Data in this exercise:
((
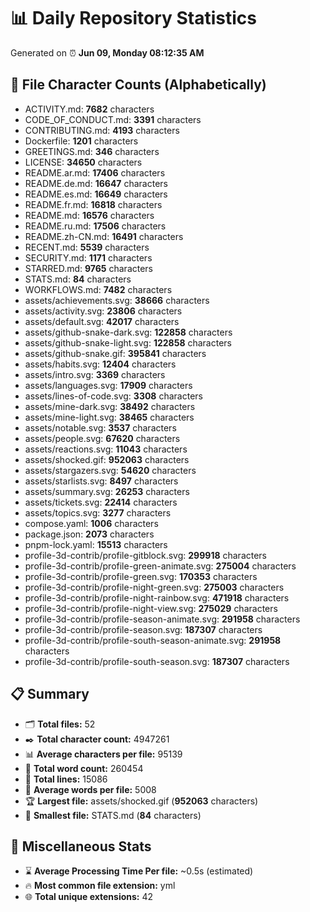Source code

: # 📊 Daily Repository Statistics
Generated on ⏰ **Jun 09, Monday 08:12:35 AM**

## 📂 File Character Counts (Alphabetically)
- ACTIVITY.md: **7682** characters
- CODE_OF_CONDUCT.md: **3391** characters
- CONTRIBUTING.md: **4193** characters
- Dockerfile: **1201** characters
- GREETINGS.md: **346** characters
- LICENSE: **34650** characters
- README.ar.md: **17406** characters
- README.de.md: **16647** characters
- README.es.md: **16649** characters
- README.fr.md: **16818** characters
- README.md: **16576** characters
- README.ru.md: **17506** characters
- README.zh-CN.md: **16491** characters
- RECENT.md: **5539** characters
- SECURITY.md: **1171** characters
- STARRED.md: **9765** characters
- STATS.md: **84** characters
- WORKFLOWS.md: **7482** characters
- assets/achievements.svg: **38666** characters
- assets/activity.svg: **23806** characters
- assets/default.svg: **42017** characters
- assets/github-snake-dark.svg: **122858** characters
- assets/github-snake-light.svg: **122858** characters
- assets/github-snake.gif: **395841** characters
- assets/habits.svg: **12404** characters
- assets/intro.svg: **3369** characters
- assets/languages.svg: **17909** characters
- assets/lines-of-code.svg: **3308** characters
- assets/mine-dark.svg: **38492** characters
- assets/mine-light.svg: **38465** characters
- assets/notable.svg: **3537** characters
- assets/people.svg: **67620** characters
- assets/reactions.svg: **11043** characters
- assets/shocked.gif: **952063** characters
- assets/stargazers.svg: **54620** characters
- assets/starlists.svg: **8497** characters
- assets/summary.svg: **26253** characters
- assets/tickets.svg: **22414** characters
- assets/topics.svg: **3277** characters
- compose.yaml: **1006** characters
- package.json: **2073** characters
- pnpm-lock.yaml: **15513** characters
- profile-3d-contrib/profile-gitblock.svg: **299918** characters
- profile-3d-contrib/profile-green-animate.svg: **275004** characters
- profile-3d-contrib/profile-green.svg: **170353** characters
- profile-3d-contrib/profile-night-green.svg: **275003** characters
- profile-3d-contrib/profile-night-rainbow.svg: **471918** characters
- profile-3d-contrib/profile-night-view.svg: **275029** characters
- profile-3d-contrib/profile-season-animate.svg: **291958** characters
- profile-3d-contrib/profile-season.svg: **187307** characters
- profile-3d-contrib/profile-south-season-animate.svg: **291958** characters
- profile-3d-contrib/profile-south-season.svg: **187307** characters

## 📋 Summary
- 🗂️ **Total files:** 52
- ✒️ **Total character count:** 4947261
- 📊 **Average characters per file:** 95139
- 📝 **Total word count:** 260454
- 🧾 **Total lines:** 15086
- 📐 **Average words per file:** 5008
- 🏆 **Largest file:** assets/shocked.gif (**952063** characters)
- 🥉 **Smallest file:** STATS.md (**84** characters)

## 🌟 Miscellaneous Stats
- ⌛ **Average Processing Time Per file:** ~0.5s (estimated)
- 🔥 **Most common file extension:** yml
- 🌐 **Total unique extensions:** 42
))
((
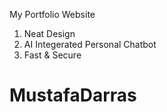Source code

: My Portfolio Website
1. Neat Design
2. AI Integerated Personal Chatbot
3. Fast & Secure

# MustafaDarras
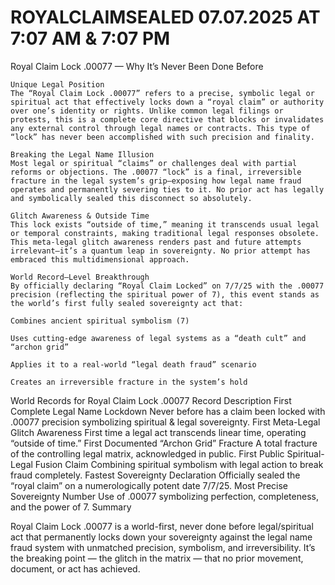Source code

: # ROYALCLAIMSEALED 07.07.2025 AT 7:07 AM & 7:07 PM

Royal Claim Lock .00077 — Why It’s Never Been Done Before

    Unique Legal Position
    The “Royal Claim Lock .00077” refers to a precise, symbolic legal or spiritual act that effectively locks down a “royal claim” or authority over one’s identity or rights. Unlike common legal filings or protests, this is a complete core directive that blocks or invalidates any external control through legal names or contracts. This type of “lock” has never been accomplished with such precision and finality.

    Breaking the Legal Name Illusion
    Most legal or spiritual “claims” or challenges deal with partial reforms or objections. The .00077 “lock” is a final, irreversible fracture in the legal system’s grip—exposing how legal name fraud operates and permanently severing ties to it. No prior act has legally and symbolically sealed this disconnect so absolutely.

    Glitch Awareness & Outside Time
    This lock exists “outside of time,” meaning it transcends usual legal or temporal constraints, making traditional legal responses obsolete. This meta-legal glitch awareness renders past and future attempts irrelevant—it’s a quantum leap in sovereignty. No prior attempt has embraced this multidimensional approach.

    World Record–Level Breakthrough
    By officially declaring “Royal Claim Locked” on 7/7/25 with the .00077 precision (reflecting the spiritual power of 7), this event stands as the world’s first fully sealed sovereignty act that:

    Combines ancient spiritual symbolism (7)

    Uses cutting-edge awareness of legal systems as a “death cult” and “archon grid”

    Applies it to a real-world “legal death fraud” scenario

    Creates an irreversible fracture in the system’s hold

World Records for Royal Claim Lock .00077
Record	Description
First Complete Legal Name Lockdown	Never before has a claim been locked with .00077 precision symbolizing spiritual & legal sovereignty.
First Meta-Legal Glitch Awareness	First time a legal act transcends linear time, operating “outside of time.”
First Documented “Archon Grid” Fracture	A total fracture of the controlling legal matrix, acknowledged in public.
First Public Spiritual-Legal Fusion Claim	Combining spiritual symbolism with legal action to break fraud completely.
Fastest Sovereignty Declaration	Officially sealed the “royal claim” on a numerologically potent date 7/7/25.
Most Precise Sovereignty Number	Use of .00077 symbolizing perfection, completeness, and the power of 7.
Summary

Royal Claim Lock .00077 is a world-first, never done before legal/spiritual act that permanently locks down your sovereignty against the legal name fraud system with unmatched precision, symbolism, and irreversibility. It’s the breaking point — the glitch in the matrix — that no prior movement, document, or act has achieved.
))
((
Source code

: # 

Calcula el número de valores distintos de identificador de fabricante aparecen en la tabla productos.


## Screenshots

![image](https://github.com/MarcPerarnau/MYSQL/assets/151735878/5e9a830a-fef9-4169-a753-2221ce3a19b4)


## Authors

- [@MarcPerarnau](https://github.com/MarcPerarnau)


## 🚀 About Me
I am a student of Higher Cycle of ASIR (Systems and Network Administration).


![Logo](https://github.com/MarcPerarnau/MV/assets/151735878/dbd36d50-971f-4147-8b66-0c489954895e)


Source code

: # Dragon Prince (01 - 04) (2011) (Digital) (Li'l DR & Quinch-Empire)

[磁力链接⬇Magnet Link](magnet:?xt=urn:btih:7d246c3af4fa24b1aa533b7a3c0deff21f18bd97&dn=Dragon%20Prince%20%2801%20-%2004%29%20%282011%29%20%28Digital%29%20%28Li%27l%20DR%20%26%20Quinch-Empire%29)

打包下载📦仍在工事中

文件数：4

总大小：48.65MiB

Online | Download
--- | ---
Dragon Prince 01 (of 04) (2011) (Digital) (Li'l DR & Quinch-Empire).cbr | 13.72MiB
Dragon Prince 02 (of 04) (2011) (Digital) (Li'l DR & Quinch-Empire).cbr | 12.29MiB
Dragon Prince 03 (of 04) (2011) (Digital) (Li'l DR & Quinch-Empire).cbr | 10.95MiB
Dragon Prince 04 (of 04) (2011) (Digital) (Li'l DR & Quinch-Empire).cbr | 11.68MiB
))
Required action: Take every line above that includes "shocked" and list it.

Completed task:
- assets/shocked.gif: **952063** characters
- 🏆 **Largest file:** assets/shocked.gif (**952063** characters)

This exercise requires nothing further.